--- Task instructions ---
In the material below, find each line holding the string "gmail" and copy it.

--- Dataset ---
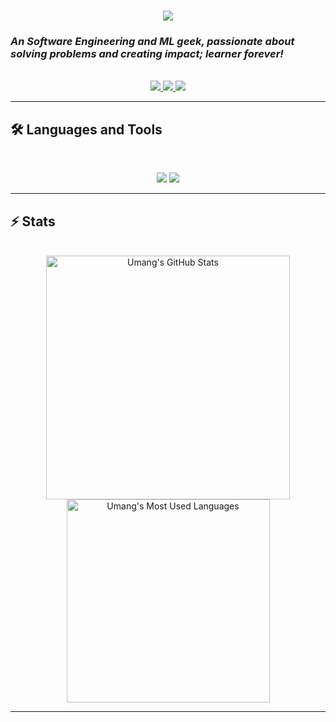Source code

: <!--- 
<div align="center"> 
  <p>Visitor count</p>
  <img src="https://profile-counter.glitch.me/{YOUmangg}/count.svg" alt="Visitor's Count" />
</div> 
--->

<h1 align="center">
    <img src="https://readme-typing-svg.herokuapp.com/?font=Pacifico&size=48&center=true&vCenter=true&width=500&height=70&color=d10ffc&duration=3000&lines=Hi+There!+👋;+I'm+Umang+Lal!;" />
</h1>

### *An Software Engineering and ML geek, passionate about solving problems and creating impact; learner forever!*

<br>

<div align="center">
  <a href="lalumang03@gmail.com">
    <img src="https://img.shields.io/badge/Gmail-333333?style=for-the-badge&logo=gmail&logoColor=red" />
  </a>
  <a href="https://linkedin.com/in/umanglal" target="_blank">
    <img src="https://img.shields.io/badge/LinkedIn-0077B5?style=for-the-badge&logo=linkedin&logoColor=white" target="_blank" />
  </a>
  <a href="https://x.com/Umang_lal" target="_blank">
    <img src="https://img.shields.io/badge/-000000?style=for-the-badge&logo=X&logoColor=white" target="_blank" />
  </a>
</div>

<hr>

## 🛠️ Languages and Tools

<br>

<p align="center">
  <img src="https://skillicons.dev/icons?i=python,cpp,c,pytorch,tensorflow,java,spring,ts,nextjs,postgres"/>
  <img src="https://skillicons.dev/icons?i=nodejs,react,mongodb,html,css,tailwind,js,git,postman,figma"/>
</p>

<hr>

## ⚡️ Stats

<br>

<div align="center">
  <img width="390" src="https://github-readme-stats.vercel.app/api?username=YOUmangg&theme=radical&count_private=true&show_icons=true&rank_icon=github&locale=en&border_radius=20&border_color=58a6ff" alt="Umang's GitHub Stats" />
  <img width="325" src="https://github-readme-stats.vercel.app/api/top-langs?username=YOUmangg&theme=radical&layout=donut&hide=css&langs_count=8&border_radius=20&border_color=58a6ff&show_icons=true&locale=en" alt="Umang's Most Used Languages" />
</div>
<hr>

<!---
YOUmangg/YOUmangg is a ✨ special ✨ repository because its `README.md` (this file) appears on your GitHub profile.
You can click the Preview link to take a look at your changes.
--->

--- Answer section ---
  <a href="lalumang03@gmail.com">
    <img src="https://img.shields.io/badge/Gmail-333333?style=for-the-badge&logo=gmail&logoColor=red" />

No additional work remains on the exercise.